A cold pitch email essentially means you are sending someone you don’t know (a cold lead) an email to pitch your products or services to them.
Yes! If done correctly and not what I would call a “spammy” pitch, it can would amazingly well for gaining new ideal clients that you would love to focus on. It’s great when clients come to you, but if your ideal clients are finding you yet, put yourself in front of them by sending out a carefully drafted and researched cold pitch email.
It does take some research and understanding of who your target market is, what their needs are, how you can help them, and if you can fit within their normal marketing budget.
If you can answer all of the questions in your cold pitch email, you will likely have a lot more responses vs. sending a canned template email out to everyone.
It definitely deserves to be first on the list because it’s the most important and one of the biggest cold pitch email mistakes I see over and over again. You need to be able to connect with the recipient in your initial pitch email. How do you do that? Research their brand, their company, why they need your services, and what you can offer to them to help solve a pain point in their business.
Show them that you’ve done your research by your actions. Mention a blog post that really struck you, how awesome their latest podcast was, how you love the owner’s personal story, a feature they had. Mentioning something like that shows you WANT to work with them and have the proof of that by mentioning something important about their business. You will be shocked at what a difference this makes in your percentage of responses to your emails.
We are in business, and things should be professional, but too professional. It seems like the email is either 1) spam or 2) written by a robot or 3) both of these.
Clients want to feel connected to you and trust you. It does take time to build trust in a client/service producer relationship. Still, they should feel some trust and connection within your first email. It takes seconds to make that first impression, and you only have one chance to make it!
I know, crafting and researching pitches takes time, but set yourself a goal to send x cold pitches per day or per week and stick to it.
Don’t let the number of no responses mess with your mindset or confidence. Saying no could be any number of reasons, not that they didn’t love your pitch email or want to hire you. They might not have the budget, or they might have already hired someone for that role/service. Your clients are out there, so keep sending pitch emails until you find more of them!
Don’t make your pitch paragraphs focusing on your experience, background, and talent. Don’t get me wrong that is useful info for the client to have to know you are legit and know that you are experienced. But, keep it to 1 paragraph. You don’t need to go on and on about yourself and your background unless you also state what you can do for them. That’s what the client really wants to know.
Adding in some previous case studies, if you have them, is also very valuable for customers to see what you’ve been able to do in the past for other clients and businesses.

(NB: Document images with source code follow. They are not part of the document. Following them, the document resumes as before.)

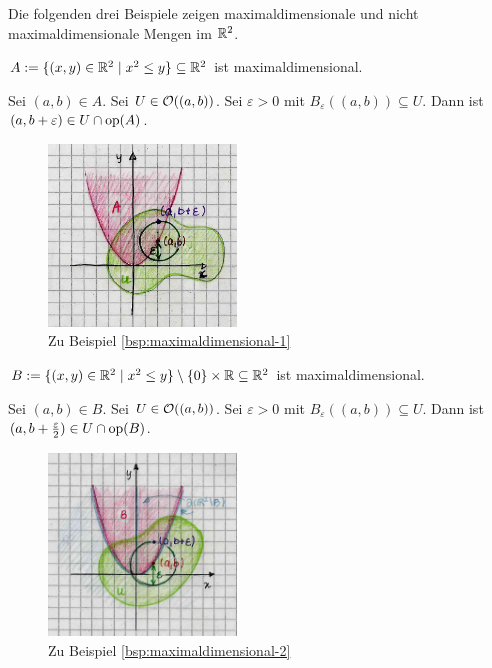 %
%
    Die folgenden drei Beispiele zeigen maximaldimensionale und nicht maximaldimensionale Mengen im $\mathbb{R}^2$.
%
    \begin{bsp}\label{bsp:maximaldimensional-1}
        $A := \{(x,y) \in \mathbb{R}^2 \mid x^2 \leq y\} \subseteq \mathbb{R}^2$ ist maximaldimensional.
    \end{bsp}
%
    \begin{bew}
        Sei $(a,b) \in A$. Sei $U \in \mathcal{O}((a,b))$. Sei $\varepsilon > 0$ mit $B_\varepsilon((a,b)) \subseteq U$. Dann ist $(a,b+\varepsilon) \in U \cap \text{op}(A)$.
    \end{bew}
%
%    
    \begin{figure}[ht]
        \centering
        \includegraphics[width=5cm]{abb/maxdim-1.png}
        \caption{Zu Beispiel \ref{bsp:maximaldimensional-1}}
        \label{fig:maxdim-1}
    \end{figure}
%
    \begin{bsp}\label{bsp:maximaldimensional-2}
        $B := \{(x,y) \in \mathbb{R}^2 \mid x^2 \leq y\} \setminus \{0\} \times \mathbb{R} \subseteq \mathbb{R}^2$ ist maximaldimensional.
    \end{bsp}
%
    \begin{bew}
        Sei $(a,b) \in B$. Sei $U \in \mathcal{O}((a,b))$. Sei $\varepsilon > 0$ mit $B_\varepsilon((a,b)) \subseteq U$. Dann ist $(a,b+\frac{\varepsilon}{2}) \in U \cap \text{op}(B)$.
    \end{bew}
%
%    
    \begin{figure}[ht]
        \centering
        \includegraphics[width=5cm]{abb/maxdim-2.png}
        \caption{Zu Beispiel \ref{bsp:maximaldimensional-2}}
        \label{fig:maxdim-2}
    \end{figure}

Don’t be cocky, seriously just don’t.
But, there is a fine line between cocky and confident. If your email reads like you are unsure of yourself at all, but you are asking for the client to trust you with an aspect of their business and their money? They will say no or hit delete faster than you hit send.
Don’t let your imposter syndrome get in the way! There is only one you, show your confidence about your work and get that client begging to work with you!
Besides client referrals, cold pitching has become my best way to gain freelance and virtual assistant clients. And look, I get it! I’m a huge introvert, and writing and sending out pitch emails is never going not to be nerve-wracking for me, that’s just who I am.
I’m the person who has never spoken to a stranger first in my life because I don’t want to annoy them. So, if I’m able to break out of my mindset and send out dozens of cold pitch emails to gain clients, so can you!